Crise prejudicar o presidente

1. A greve ocorre em Chicago, a cidade onde o presidente surgiu como político. O fato de o atual prefeito de Chicago, Rahm Emanuel, ter sido o primeiro secretário de gabinete de Obama, também o prejudica. A paralisação oferece aos republicanos um gancho para lembrarem às pessoas que Obama é de lá.

O Estado de S.Paulo

11 de setembro de 2012 | 03h05

2. As atenções da classe trabalhadora estão divididas, o que não é nada bom para a campanha de Obama, que precisa de todo o apoio dos sindicatos. Nos últimos anos, os trabalhadores vêm colecionando derrotas políticas nos Estados. Em 2010, eles apostaram em Bill Halter, no Arkansas, que perdeu as primárias democratas para a senadora Blanche Lincoln. Em 2012, os sindicatos tentaram retirar do cargo o governador de Wisconsin, Scott Walker, que sobreviveu a um recall eleitoral. Se perderem mais essa queda de braço, os sindicatos podem sair da batalha com poder político bastante reduzido.
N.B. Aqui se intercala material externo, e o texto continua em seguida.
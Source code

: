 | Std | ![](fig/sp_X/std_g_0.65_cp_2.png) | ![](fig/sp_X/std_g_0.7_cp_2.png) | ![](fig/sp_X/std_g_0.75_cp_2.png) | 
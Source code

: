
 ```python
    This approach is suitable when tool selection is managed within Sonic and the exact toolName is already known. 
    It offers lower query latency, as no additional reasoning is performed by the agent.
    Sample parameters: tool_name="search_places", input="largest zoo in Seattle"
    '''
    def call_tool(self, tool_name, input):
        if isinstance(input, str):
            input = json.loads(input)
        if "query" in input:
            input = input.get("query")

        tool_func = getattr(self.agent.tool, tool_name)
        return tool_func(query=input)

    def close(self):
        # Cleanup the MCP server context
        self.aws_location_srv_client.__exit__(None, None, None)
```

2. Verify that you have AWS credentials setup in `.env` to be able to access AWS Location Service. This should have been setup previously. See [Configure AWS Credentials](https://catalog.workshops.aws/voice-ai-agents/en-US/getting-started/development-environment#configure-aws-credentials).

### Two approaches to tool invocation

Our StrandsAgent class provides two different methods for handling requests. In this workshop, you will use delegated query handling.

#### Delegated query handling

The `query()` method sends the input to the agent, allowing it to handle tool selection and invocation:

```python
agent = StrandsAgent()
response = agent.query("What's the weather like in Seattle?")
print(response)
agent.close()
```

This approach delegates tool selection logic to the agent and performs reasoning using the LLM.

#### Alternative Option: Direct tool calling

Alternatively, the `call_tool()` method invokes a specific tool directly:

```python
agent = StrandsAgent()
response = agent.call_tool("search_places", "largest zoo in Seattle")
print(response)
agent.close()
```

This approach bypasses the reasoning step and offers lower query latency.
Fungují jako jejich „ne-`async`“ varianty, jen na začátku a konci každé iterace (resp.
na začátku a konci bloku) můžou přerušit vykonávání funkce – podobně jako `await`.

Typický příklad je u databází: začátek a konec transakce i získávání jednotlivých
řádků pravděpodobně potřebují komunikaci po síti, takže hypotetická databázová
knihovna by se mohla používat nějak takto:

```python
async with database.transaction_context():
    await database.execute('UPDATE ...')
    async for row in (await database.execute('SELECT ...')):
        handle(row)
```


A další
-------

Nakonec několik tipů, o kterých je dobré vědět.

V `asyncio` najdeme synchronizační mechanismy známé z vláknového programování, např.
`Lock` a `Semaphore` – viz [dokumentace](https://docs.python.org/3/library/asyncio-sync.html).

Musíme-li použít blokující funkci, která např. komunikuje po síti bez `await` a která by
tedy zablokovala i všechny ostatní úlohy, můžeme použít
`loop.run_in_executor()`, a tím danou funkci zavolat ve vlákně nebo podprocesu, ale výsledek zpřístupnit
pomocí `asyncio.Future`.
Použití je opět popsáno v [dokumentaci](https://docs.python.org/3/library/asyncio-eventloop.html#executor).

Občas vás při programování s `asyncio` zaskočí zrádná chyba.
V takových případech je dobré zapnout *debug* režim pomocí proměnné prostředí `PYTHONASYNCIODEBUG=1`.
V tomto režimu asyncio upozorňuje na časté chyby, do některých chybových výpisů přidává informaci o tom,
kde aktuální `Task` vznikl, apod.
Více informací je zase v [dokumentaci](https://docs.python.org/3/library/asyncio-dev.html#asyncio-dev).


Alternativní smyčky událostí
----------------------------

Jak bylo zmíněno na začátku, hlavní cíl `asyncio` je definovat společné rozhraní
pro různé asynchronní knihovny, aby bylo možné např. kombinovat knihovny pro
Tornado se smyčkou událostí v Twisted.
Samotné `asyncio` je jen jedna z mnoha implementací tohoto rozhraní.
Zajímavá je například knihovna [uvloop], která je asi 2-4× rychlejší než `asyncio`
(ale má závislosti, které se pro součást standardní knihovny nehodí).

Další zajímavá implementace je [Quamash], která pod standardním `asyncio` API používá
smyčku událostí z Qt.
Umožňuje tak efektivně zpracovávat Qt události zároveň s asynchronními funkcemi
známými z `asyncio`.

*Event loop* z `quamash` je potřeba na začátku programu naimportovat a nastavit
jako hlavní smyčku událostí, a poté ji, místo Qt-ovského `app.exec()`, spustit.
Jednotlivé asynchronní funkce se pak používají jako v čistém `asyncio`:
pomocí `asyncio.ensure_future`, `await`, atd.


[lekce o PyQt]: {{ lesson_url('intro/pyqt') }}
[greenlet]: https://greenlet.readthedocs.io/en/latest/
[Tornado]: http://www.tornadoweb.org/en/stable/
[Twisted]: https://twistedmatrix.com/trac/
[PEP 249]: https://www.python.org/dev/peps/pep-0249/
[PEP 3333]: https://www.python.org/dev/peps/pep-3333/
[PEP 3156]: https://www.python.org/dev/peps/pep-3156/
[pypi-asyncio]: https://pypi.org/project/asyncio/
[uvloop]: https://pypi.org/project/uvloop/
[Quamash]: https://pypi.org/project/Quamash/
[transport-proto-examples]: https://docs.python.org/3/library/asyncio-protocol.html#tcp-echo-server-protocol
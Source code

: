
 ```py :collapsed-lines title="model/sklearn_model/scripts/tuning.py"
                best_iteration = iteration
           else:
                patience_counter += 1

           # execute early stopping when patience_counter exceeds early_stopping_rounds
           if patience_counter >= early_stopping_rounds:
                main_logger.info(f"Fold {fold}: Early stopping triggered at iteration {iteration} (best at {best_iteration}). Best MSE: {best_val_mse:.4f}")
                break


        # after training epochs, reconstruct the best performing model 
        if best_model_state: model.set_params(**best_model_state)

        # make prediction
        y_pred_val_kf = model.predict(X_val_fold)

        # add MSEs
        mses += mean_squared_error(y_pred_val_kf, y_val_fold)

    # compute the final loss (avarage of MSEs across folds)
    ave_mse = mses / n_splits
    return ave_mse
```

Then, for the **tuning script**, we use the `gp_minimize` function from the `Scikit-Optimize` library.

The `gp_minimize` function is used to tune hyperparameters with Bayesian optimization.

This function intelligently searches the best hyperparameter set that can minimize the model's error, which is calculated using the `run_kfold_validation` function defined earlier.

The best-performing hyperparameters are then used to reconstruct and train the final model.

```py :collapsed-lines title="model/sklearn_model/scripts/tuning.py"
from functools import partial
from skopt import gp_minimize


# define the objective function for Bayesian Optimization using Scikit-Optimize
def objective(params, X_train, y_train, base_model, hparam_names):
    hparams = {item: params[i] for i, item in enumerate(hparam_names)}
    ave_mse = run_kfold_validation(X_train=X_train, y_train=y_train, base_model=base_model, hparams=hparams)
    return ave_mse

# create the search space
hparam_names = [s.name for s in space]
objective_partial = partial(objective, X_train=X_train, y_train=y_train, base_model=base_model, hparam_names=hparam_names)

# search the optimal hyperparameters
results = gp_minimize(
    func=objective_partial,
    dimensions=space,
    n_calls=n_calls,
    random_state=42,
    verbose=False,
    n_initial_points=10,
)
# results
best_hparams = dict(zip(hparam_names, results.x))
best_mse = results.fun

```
3. O prefeito de Chicago, Rahm Emanuel, é cotado para assumir a coordenação da equipe de arrecadação de fundos da Priorities USA Action, o principal Super PAC democrata, que, até o momento, não consegue igualar a enorme arrecadação dos comitês de ação política dos republicanos. Embora seja notório que Rahm é muito habilidoso nessa função, é difícil imaginar que na batalha mais importante - e de maiores consequências - para a sua prefeitura, ele encontre tempo suficiente para cortejar os principais financiadores de quem o partido necessita para convencê-los a doar dinheiro.